Here's an example, hopefully it helps!

// Example: S = "aabbbcdddcc", K = 3


         i,j                             // i, j start at 1
S  = [ a, A, b, b, b, c, d, d, d, c, c ] // S[j] overwrites S[i]
st = [ 0 ]                               // S[i] == S[i-1], no change


          ->i,j                          // i, j move up 1
S  = [ a, a, B, b, b, c, d, d, d, c, c ] // S[j] overwrites S[i]
st = [ 0, 2 ]                            // S[i] != S[i-1], st.push(i)
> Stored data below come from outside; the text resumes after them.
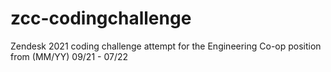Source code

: # zcc-codingchallenge
Zendesk 2021 coding challenge attempt for the Engineering Co-op position from (MM/YY) 09/21 - 07/22
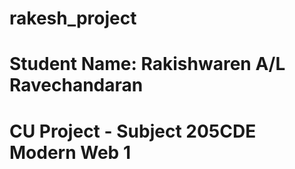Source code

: # rakesh_project
# Student Name: Rakishwaren A/L Ravechandaran
# CU Project - Subject 205CDE Modern Web 1
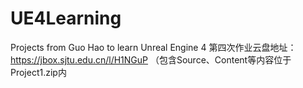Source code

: # UE4Learning
Projects from Guo Hao to learn Unreal Engine 4
第四次作业云盘地址：https://jbox.sjtu.edu.cn/l/H1NGuP
（包含Source、Content等内容位于Project1.zip内
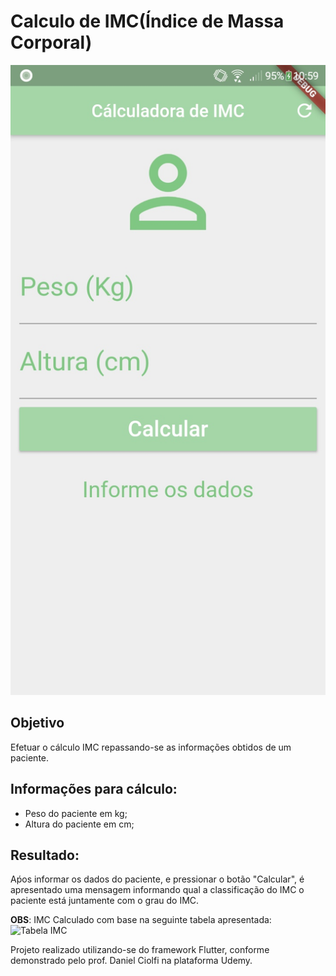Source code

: # Calculo de IMC(Índice de Massa Corporal)

![Interface do App](images/calculoIMC.jpg)

## Objetivo

Efetuar o cálculo IMC repassando-se as informações obtidos de um paciente.

## Informações para cálculo:
- Peso do paciente em kg;
- Altura do paciente em cm;

## Resultado:
Aṕos informar os dados do paciente, e pressionar o botão "Calcular", é apresentado uma mensagem informando qual a classificação do IMC o paciente está juntamente com o grau do IMC.

**OBS**:
IMC Calculado com base na seguinte tabela apresentada:
![Tabela IMC](https://files.passeidireto.com/14186eca-697b-4716-997d-8fa52f23e7a2/14186eca-697b-4716-997d-8fa52f23e7a2.jpeg)


Projeto realizado utilizando-se do framework Flutter, conforme demonstrado pelo prof. Daniel Ciolfi na plataforma Udemy.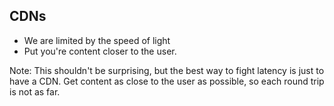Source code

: <h2>CDN<span style="text-transform: none;">s</span></h2>

* We are limited by the speed of light <!-- .element: class="fragment" -->
* Put you're content closer to the user. <!-- .element: class="fragment" -->

Note:
This shouldn't be surprising, but the best way to fight latency is just to have a CDN. Get content as close to the user as possible, so each round trip is not as far.
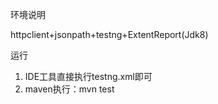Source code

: 环境说明

httpclient+jsonpath+testng+ExtentReport(Jdk8)

运行
1. IDE工具直接执行testng.xml即可
2. maven执行：mvn test

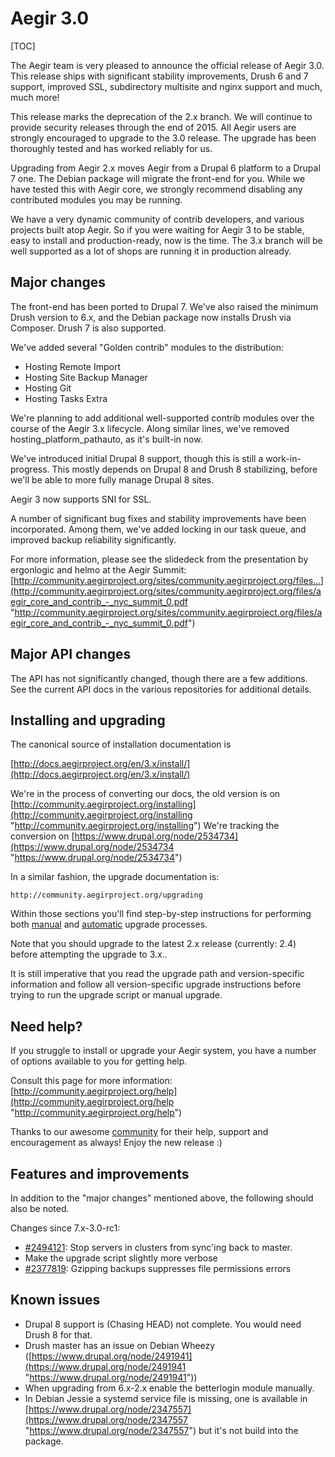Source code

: Aegir 3.0
=========

[TOC]

The Aegir team is very pleased to announce the official release of Aegir 3.0\. This release ships with significant stability improvements, Drush 6 and 7 support, improved SSL, subdirectory multisite and nginx support and much, much more!

This release marks the deprecation of the 2.x branch. We will continue to provide security releases through the end of 2015\. All Aegir users are strongly encouraged to upgrade to the 3.0 release. The upgrade has been thoroughly tested and has worked reliably for us.

Upgrading from Aegir 2.x moves Aegir from a Drupal 6 platform to a Drupal 7 one. The Debian package will migrate the front-end for you. While we have tested this with Aegir core, we strongly recommend disabling any contributed modules you may be running.

We have a very dynamic community of contrib developers, and various projects built atop Aegir. So if you were waiting for Aegir 3 to be stable, easy to install and production-ready, now is the time. The 3.x branch will be well supported as a lot of shops are running it in production already.

Major changes
-------------

The front-end has been ported to Drupal 7\. We've also raised the minimum Drush version to 6.x, and the Debian package now installs Drush via Composer. Drush 7 is also supported.

We've added several "Golden contrib" modules to the distribution:

*   Hosting Remote Import
*   Hosting Site Backup Manager
*   Hosting Git
*   Hosting Tasks Extra

We're planning to add additional well-supported contrib modules over the course of the Aegir 3.x lifecycle. Along similar lines, we've removed hosting_platform_pathauto, as it's built-in now.

We've introduced initial Drupal 8 support, though this is still a work-in-progress. This mostly depends on Drupal 8 and Drush 8 stabilizing, before we'll be able to more fully manage Drupal 8 sites.

Aegir 3 now supports SNI for SSL.

A number of significant bug fixes and stability improvements have been incorporated. Among them, we've added locking in our task queue, and improved backup reliability significantly.

For more information, please see the slidedeck from the presentation by ergonlogic and helmo at the Aegir Summit: [http://community.aegirproject.org/sites/community.aegirproject.org/files...](http://community.aegirproject.org/sites/community.aegirproject.org/files/aegir_core_and_contrib_-_nyc_summit_0.pdf "http://community.aegirproject.org/sites/community.aegirproject.org/files/aegir_core_and_contrib_-_nyc_summit_0.pdf")


Major API changes
-----------------

The API has not significantly changed, though there are a few additions. See the current API docs in the various repositories for additional details.


Installing and upgrading
------------------------

The canonical source of installation documentation is

[http://docs.aegirproject.org/en/3.x/install/](http://docs.aegirproject.org/en/3.x/install/)

We're in the process of converting our docs, the old version is on [http://community.aegirproject.org/installing](http://community.aegirproject.org/installing "http://community.aegirproject.org/installing") We're tracking the conversion on [https://www.drupal.org/node/2534734](https://www.drupal.org/node/2534734 "https://www.drupal.org/node/2534734")

In a similar fashion, the upgrade documentation is:

    http://community.aegirproject.org/upgrading

Within those sections you'll find step-by-step instructions for performing both [manual](/install/upgrade/#manual-upgrade) and [automatic](/install/upgrade/#upgrades-with-upgradesh-script) upgrade processes.

Note that you should upgrade to the latest 2.x release (currently: 2.4) before attempting the upgrade to 3.x..

It is still imperative that you read the upgrade path and version-specific information and follow all version-specific upgrade instructions before trying to run the upgrade script or manual upgrade.


Need help?
----------

If you struggle to install or upgrade your Aegir system, you have a number of options available to you for getting help.

Consult this page for more information: [http://community.aegirproject.org/help](http://community.aegirproject.org/help "http://community.aegirproject.org/help")

Thanks to our awesome [community](http://community.aegirproject.org) for their help, support and encouragement as always! Enjoy the new release :)


Features and improvements
-------------------------

In addition to the "major changes" mentioned above, the following should also be noted.

Changes since 7.x-3.0-rc1:

*   [#2494121](https://drupal.org/node/2494121): Stop servers in clusters from sync'ing back to master.
*   Make the upgrade script slightly more verbose
*   [#2377819](https://drupal.org/node/2377819): Gzipping backups suppresses file permissions errors


Known issues
------------

*   Drupal 8 support is (Chasing HEAD) not complete. You would need Drush 8 for that.
*   Drush master has an issue on Debian Wheezy ([https://www.drupal.org/node/2491941](https://www.drupal.org/node/2491941 "https://www.drupal.org/node/2491941"))
*   When upgrading from 6.x-2.x enable the betterlogin module manually.
*   In Debian Jessie a systemd service file is missing, one is available in [https://www.drupal.org/node/2347557](https://www.drupal.org/node/2347557 "https://www.drupal.org/node/2347557") but it's not build into the package.
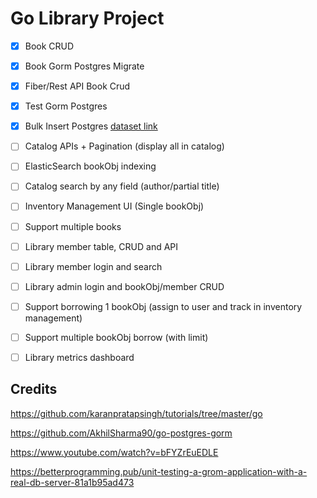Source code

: # Go Library Project

- [X] Book CRUD
- [X] Book Gorm Postgres Migrate
- [X] Fiber/Rest API Book Crud
- [X] Test Gorm Postgres
- [X] Bulk Insert Postgres [dataset link](https://www.kaggle.com/datasets/jealousleopard/goodreadsbooks)
- [ ] Catalog APIs + Pagination (display all in catalog)
- [ ] ElasticSearch bookObj indexing
- [ ] Catalog search by any field (author/partial title)
- [ ] Inventory Management UI (Single bookObj)
- [ ] Support multiple books
- [ ] Library member table, CRUD and API
- [ ] Library member login and search
- [ ] Library admin login and bookObj/member CRUD
- [ ] Support borrowing 1 bookObj (assign to user and track in inventory management)
- [ ] Support multiple bookObj borrow (with limit)
- [ ] Library metrics dashboard


## Credits
https://github.com/karanpratapsingh/tutorials/tree/master/go

https://github.com/AkhilSharma90/go-postgres-gorm

https://www.youtube.com/watch?v=bFYZrEuEDLE

https://betterprogramming.pub/unit-testing-a-grom-application-with-a-real-db-server-81a1b95ad473
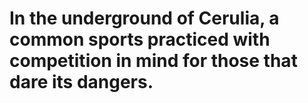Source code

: # In the underground of Cerulia, a common sports practiced with competition in mind for those that dare its dangers.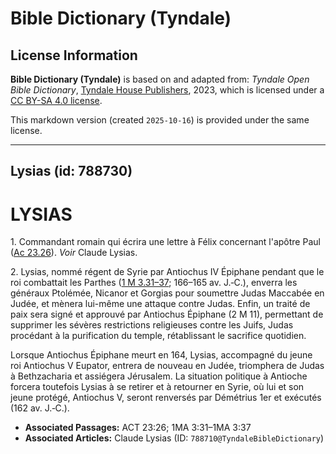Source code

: # Bible Dictionary (Tyndale)

## License Information

**Bible Dictionary (Tyndale)** is based on and adapted from: _Tyndale Open Bible Dictionary_, [Tyndale House Publishers](https://tyndaleopenresources.com/), 2023, which is licensed under a [CC BY-SA 4.0 license](https://creativecommons.org/licenses/by-sa/4.0/legalcode.en).

This markdown version (created `2025-10-16`) is provided under the same license.



--------------------------------

## Lysias (id: 788730)

LYSIAS
======

1\. Commandant romain qui écrira une lettre à Félix concernant l'apôtre Paul ([Ac 23\.26](https://ref.ly/Acts23:26)). *Voir* Claude Lysias.

2\. Lysias, nommé régent de Syrie par Antiochus IV Épiphane pendant que le roi combattait les Parthes ([1 M 3\.31–37](https://ref.ly/1Macc3:31-1Macc3:37); 166–165 av. J.‑C.), enverra les généraux Ptolémée, Nicanor et Gorgias pour soumettre Judas Maccabée en Judée, et mènera lui\-même une attaque contre Judas. Enfin, un traité de paix sera signé et approuvé par Antiochus Épiphane (2 M 11\), permettant de supprimer les sévères restrictions religieuses contre les Juifs, Judas procédant à la purification du temple, rétablissant le sacrifice quotidien.

Lorsque Antiochus Épiphane meurt en 164, Lysias, accompagné du jeune roi Antiochus V Eupator, entrera de nouveau en Judée, triomphera de Judas à Bethzacharia et assiégera Jérusalem. La situation politique à Antioche forcera toutefois Lysias à se retirer et à retourner en Syrie, où lui et son jeune protégé, Antiochus V, seront renversés par Démétrius 1er et exécutés (162 av. J.‑C.).

* **Associated Passages:** ACT 23:26; 1MA 3:31–1MA 3:37
* **Associated Articles:** Claude Lysias (ID: `788710@TyndaleBibleDictionary`)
             ->i,j                       // i, j move up 1
S  = [ a, a, b, B, b, c, d, d, d, c, c ] // S[j] overwrites S[i]
st = [ 0, 2 ]                            // S[i] == S[i-1], no change


                ->i,j                    // i, j move up 1
S  = [ a, a, b, b, B, c, d, d, d, c, c ] // S[j] overwrites S[i]
st = [ 0, 2 ]                            // S[i] == S[i-1], no change
          i<-------j                     // i moves back because...
S  = [ a, a, B--B--B, c, d, d, d, c, c ] // ...3 b's found, so...
st = [ 0 ]                               // ...i = st.pop() - 1


           ->i      ->j                  // i, j move up 1
S  = [ a, a, C<-------C, d, d, d, c, c ] // S[j] overwrites S[i]
st = [ 0, 2 ]                            // new letter, st.push(i)


              ->i      ->j               // i, j move up 1
S  = [ a, a, c, D<-------D, d, d, c, c ] // S[j] overwrites S[i]
st = [ 0, 2, 3 ]                         // new letter, st.push(i)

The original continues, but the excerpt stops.